> _Problem_:
The answer must be every line of the data that holds the word "Research".
(Data to use Opens)
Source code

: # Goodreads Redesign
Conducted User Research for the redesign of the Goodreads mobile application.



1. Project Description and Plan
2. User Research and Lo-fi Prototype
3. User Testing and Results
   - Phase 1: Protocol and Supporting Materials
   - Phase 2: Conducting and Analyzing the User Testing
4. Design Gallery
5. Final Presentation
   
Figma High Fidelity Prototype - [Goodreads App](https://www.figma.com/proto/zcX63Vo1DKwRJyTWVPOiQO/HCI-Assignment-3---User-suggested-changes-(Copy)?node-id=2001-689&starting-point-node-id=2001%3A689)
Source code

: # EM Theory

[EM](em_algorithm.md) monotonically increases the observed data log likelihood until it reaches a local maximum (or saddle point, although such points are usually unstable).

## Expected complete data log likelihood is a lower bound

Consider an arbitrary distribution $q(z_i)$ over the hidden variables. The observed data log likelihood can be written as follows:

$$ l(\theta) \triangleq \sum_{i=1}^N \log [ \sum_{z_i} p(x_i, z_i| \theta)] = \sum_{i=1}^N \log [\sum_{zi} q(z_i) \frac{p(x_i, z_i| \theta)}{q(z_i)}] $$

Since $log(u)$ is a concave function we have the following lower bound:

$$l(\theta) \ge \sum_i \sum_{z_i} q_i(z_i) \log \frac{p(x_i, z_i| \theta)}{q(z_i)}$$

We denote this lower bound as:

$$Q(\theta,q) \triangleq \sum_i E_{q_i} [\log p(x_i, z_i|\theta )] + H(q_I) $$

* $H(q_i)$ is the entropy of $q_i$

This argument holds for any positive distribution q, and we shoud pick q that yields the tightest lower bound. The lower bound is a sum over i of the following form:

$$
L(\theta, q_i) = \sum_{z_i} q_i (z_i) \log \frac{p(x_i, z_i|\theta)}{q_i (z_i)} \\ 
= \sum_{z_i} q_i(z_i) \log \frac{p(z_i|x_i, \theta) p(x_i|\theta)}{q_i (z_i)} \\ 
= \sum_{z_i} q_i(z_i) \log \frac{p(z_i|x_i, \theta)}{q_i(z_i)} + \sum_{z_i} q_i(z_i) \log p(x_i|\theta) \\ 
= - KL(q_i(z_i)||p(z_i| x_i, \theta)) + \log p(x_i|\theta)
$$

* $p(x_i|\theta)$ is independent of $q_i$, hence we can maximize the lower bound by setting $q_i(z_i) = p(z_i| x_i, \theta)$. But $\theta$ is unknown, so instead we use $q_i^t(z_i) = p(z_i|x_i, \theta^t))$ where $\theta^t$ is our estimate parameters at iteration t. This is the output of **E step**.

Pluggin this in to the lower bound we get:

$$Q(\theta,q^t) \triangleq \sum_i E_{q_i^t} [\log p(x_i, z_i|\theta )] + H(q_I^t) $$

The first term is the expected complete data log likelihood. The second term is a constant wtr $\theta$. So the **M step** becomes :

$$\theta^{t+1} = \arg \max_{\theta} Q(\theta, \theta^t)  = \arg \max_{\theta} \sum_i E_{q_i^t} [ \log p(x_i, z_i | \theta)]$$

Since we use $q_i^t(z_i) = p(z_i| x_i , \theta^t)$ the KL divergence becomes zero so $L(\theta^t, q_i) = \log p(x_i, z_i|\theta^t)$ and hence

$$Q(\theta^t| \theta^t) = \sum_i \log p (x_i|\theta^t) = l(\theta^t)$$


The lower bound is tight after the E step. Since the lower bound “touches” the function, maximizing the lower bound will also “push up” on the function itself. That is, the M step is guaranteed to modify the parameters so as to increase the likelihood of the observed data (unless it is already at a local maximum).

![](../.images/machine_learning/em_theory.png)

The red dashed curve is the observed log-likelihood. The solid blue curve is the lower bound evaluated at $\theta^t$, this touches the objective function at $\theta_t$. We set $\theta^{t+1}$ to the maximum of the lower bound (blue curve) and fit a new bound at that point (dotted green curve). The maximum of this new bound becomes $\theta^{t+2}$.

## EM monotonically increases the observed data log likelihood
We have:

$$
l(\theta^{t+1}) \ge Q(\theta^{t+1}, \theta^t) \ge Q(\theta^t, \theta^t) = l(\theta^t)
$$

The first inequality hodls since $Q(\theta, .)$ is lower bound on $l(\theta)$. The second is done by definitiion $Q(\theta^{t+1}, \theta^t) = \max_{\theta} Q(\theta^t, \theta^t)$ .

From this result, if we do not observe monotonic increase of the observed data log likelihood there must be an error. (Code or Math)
(Data to use Closes)
> _Task solution_:
Conducted User Research for the redesign of the Goodreads mobile application.
2. User Research and Lo-fi Prototype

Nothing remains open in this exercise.